Both the line below containing "- **Don't reinvent" and the line containing "The interesting part", along with every line between them, should be repeated exactly; no other line belongs in the answer.

Dataset entries
+---+

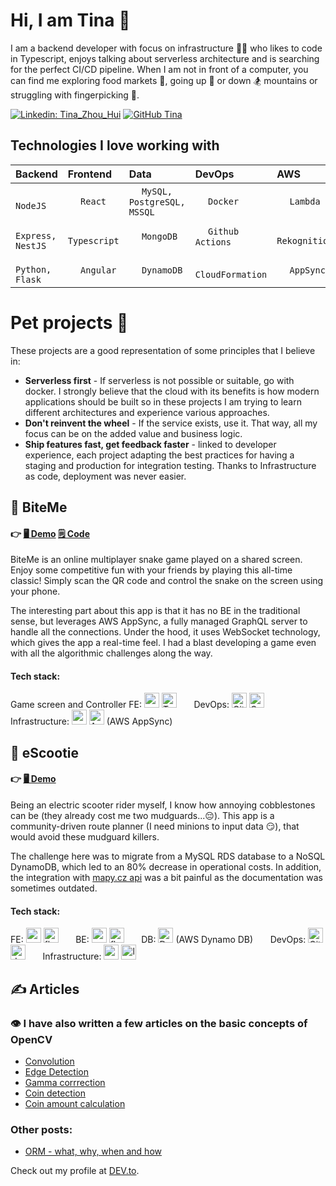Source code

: # Hi, I am Tina 👋

I am a backend developer with focus on infrastructure 👩‍💻 who likes to code in Typescript, enjoys talking about serverless architecture and is searching for the perfect CI/CD pipeline. When I am not in front of a computer, you can find me exploring food markets 🥡, going up 🥾 or down 🏂 mountains or struggling with fingerpicking 🎸.

[![Linkedin: Tina_Zhou_Hui](https://img.shields.io/badge/-Tina_Zhou_Hui-blue?style=flat-square&logo=Linkedin&logoColor=white&link=https://www.linkedin.com/in/tinazhouhui/)](https://www.linkedin.com/in/tinazhouhui/)
[![GitHub Tina](https://img.shields.io/github/followers/tinazhouhui?label=follow&style=social)](https://github.com/tinazhouhui)

## Technologies I love working with
| Backend | Frontend | Data | DevOps | AWS | API | 
| :--- | :--- | :--- | :--- | :--- | :--- |
| <img width="16px" src="https://the-guild.dev//blog-assets/nodejs-esm/nodejs_logo.png" />  `NodeJS` | <img width="16px" src="https://cdn.jsdelivr.net/gh/devicons/devicon/icons/react/react-original.svg" />  `React` | <img width="16px" src="https://cdn.jsdelivr.net/gh/devicons/devicon/icons/mysql/mysql-original.svg" />  `MySQL, PostgreSQL, MSSQL` | <img width="16px" src="https://rtask.thinkr.fr/wp-content/uploads/moby-logo.png" />  `Docker` | <img width="16px" src="https://upload.wikimedia.org/wikipedia/commons/thumb/5/5c/Amazon_Lambda_architecture_logo.svg/1200px-Amazon_Lambda_architecture_logo.svg.png" />  `Lambda` | <img width="16px" src="https://cdn.jsdelivr.net/gh/devicons/devicon/icons/graphql/graphql-plain.svg" />  `GraphQL` |
| <img width="16px" src="https://symbols.getvecta.com/stencil_79/88_expressjs-icon.54bb6035d3.jpg" />  `Express, NestJS` | <img width="16px" src="https://cdn.jsdelivr.net/gh/devicons/devicon/icons/typescript/typescript-original.svg" />  `Typescript` | <img width="16px" src="https://cdn.jsdelivr.net/gh/devicons/devicon/icons/mongodb/mongodb-original.svg" />  `MongoDB` | <img width="16px" src="https://archive.org/download/github.com-actions-starter-workflows_-_2020-01-25_22-21-15/cover.jpg" />  `Github Actions` | <img width="16px" src="https://hackster.imgix.net/uploads/attachments/812417/68747470733a2f2f73332e616d617a6f6e6177732e636f6d2f6177737365727669636562726f6b65722f69636f6e732f416d617a6f6e52656b6f676e6974696f6e5f4c415247452e706e67.png?auto=compress%2Cformat&w=400&h=300&fit=max" />  `Rekognition` | <img width="16px" src="https://lh3.googleusercontent.com/-XvJzhz3pfH0/XjYG_xWkESI/AAAAAAAAJ9c/AYlgAtRknEU2W5fMcFhQoL6rmO8EBtIDQCK8BGAsYHg/s0/2020-02-01.png" />  `REST` |
| <img width="16px" src="https://cdn.jsdelivr.net/gh/devicons/devicon/icons/python/python-original.svg" />  `Python, Flask` | <img width="16px" src="https://cdn.jsdelivr.net/gh/devicons/devicon/icons/angularjs/angularjs-original.svg" />  `Angular` | <img width="16px" src="https://upload.wikimedia.org/wikipedia/commons/f/fd/DynamoDB.png" />  `DynamoDB` | <img width="16px" src="https://cdn.freebiesupply.com/logos/large/2x/aws-cloudformation-logo-png-transparent.png" />  `CloudFormation` | <img width="16px" src="https://encrypted-tbn0.gstatic.com/images?q=tbn:ANd9GcTRQV2FLjhIZLntvJwSJTeqL8u7Ao0rBn56XsYBACF080iHw7JwgTYxC4itT3YrO4qTopI&usqp=CAU" />  `AppSync` | <img width="16px" src="https://cdn.worldvectorlogo.com/logos/openapi-1.svg" />  `OpenAPI` |

# Pet projects 💪
These projects are a good representation of some principles that I believe in:
- **Serverless first** - If serverless is not possible or suitable, go with docker. I strongly believe that the cloud with its benefits is how modern applications should be built so in these projects I am trying to learn different architectures and experience various approaches. 
- **Don't reinvent the wheel** - If the service exists, use it. That way, all my focus can be on the added value and business logic.
- **Ship features fast, get feedback faster** - linked to developer experience, each project adapting the best practices for having a staging and production for integration testing. Thanks to Infrastructure as code, deployment was never easier.

## 🐍 BiteMe 
#### 👉 [🖥️ Demo](https://www.startbite.me) [🗒️ Code](https://github.com/snake-biteme) 
BiteMe is an online multiplayer snake game played on a shared screen. Enjoy some competitive fun with your friends by playing this all-time classic! Simply scan the QR code and control the snake on the screen using your phone.

The interesting part about this app is that it has no BE in the traditional sense, but leverages AWS AppSync, a fully managed GraphQL server to handle all the connections. Under the hood, it uses WebSocket technology, which gives the app a real-time feel. I had a blast developing a game even with all the algorithmic challenges along the way.

#### Tech stack:
Game screen and Controller FE: <img src="https://cdn.jsdelivr.net/gh/devicons/devicon/icons/react/react-original.svg" width="24px" title="react"/> <img src="https://cdn.jsdelivr.net/gh/devicons/devicon/icons/typescript/typescript-original.svg"  width="24px" title="Typescript" /> &nbsp; &nbsp; &nbsp; 
DevOps: <img src="https://archive.org/download/github.com-actions-starter-workflows_-_2020-01-25_22-21-15/cover.jpg" width="24px" title="Github Actions" /> <img src="https://cdn.jsdelivr.net/gh/devicons/devicon/icons/gulp/gulp-plain.svg" width="24px" title="Gulp" /> &nbsp; &nbsp; &nbsp; 
Infrastructure: <img src="https://cdn.jsdelivr.net/gh/devicons/devicon/icons/amazonwebservices/amazonwebservices-original.svg" width="24px" height="24px" title="aws"/> <img src="https://encrypted-tbn0.gstatic.com/images?q=tbn:ANd9GcTRQV2FLjhIZLntvJwSJTeqL8u7Ao0rBn56XsYBACF080iHw7JwgTYxC4itT3YrO4qTopI&usqp=CAU" width="24px" title="AppSync"/> (AWS AppSync)

## 🛴 eScootie  
#### 👉 [🖥️ Demo](https://escootie.net/)
Being an electric scooter rider myself, I know how annoying cobblestones can be (they already cost me two mudguards...😔). This app is a community-driven route planner (I need minions to input data 😏), that would avoid these mudguard killers. 

The challenge here was to migrate from a MySQL RDS database to a NoSQL DynamoDB, which led to an 80% decrease in operational costs. In addition, the integration with [mapy.cz api](https://api.mapy.cz/) was a bit painful as the documentation was sometimes outdated. 

#### Tech stack:
FE: <img src="https://cdn.jsdelivr.net/gh/devicons/devicon/icons/react/react-original.svg" width="24px" title="react"/> <img src="https://cdn.freebiesupply.com/logos/large/2x/flow-logo-png-transparent.png"  height="24px" title="flow"/> &nbsp; &nbsp; &nbsp; 
BE: <img src="https://upload.wikimedia.org/wikipedia/commons/thumb/c/c3/Python-logo-notext.svg/1200px-Python-logo-notext.svg.png" width="24px" title="python"/> 
<img src="https://miro.medium.com/max/438/1*0G5zu7CnXdMT9pGbYUTQLQ.png" height="24px" title="flask"/> 
&nbsp; &nbsp; &nbsp; 
DB: <img src="https://upload.wikimedia.org/wikipedia/commons/f/fd/DynamoDB.png" width="24px" title="Dynamo DB" /> (AWS Dynamo DB) &nbsp; &nbsp; &nbsp; 
DevOps: <img src="https://archive.org/download/github.com-actions-starter-workflows_-_2020-01-25_22-21-15/cover.jpg" width="24px" title="Github Actions"/> <img src="https://rtask.thinkr.fr/wp-content/uploads/moby-logo.png" height="24px" title="docker" /> &nbsp; &nbsp; &nbsp; 
Infrastructure: <img src="https://cdn.jsdelivr.net/gh/devicons/devicon/icons/amazonwebservices/amazonwebservices-original.svg" width="24px" height="24px" title="aws"/> <img src="https://upload.wikimedia.org/wikipedia/commons/thumb/5/5c/Amazon_Lambda_architecture_logo.svg/1200px-Amazon_Lambda_architecture_logo.svg.png" height="24px" title="lambda" />  &nbsp; &nbsp; &nbsp; 


## ✍️ Articles
### 👁️ I have also written a few articles on the basic concepts of OpenCV
- [Convolution](https://dev.to/tinazhouhui/discovering-open-cv-using-python-2iak)
- [Edge Detection](https://dev.to/tinazhouhui/discovering-opencv-using-python-edge-detection-185g)
- [Gamma corrrection](https://dev.to/tinazhouhui/discovering-opencv-with-python-gamma-correction-3cnh)
- [Coin detection](https://dev.to/tinazhouhui/coin-detection-discovering-opencv-with-python-1ka1)
- [Coin amount calculation](https://dev.to/tinazhouhui/coin-amount-calculation-discovering-opencv-with-python-52gn)

### Other posts:
- [ORM - what, why, when and how](https://dev.to/tinazhouhui/introduction-to-object-relational-mapping-the-what-why-when-and-how-of-orm-nb2)

Check out my profile at [DEV.to](https://dev.to/tinazhouhui).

+---+

> _Exercise result_:
- **Don't reinvent the wheel** - If the service exists, use it. That way, all my focus can be on the added value and business logic.
- **Ship features fast, get feedback faster** - linked to developer experience, each project adapting the best practices for having a staging and production for integration testing. Thanks to Infrastructure as code, deployment was never easier.

## 🐍 BiteMe 
#### 👉 [🖥️ Demo](https://www.startbite.me) [🗒️ Code](https://github.com/snake-biteme) 
BiteMe is an online multiplayer snake game played on a shared screen. Enjoy some competitive fun with your friends by playing this all-time classic! Simply scan the QR code and control the snake on the screen using your phone.

The interesting part about this app is that it has no BE in the traditional sense, but leverages AWS AppSync, a fully managed GraphQL server to handle all the connections. Under the hood, it uses WebSocket technology, which gives the app a real-time feel. I had a blast developing a game even with all the algorithmic challenges along the way.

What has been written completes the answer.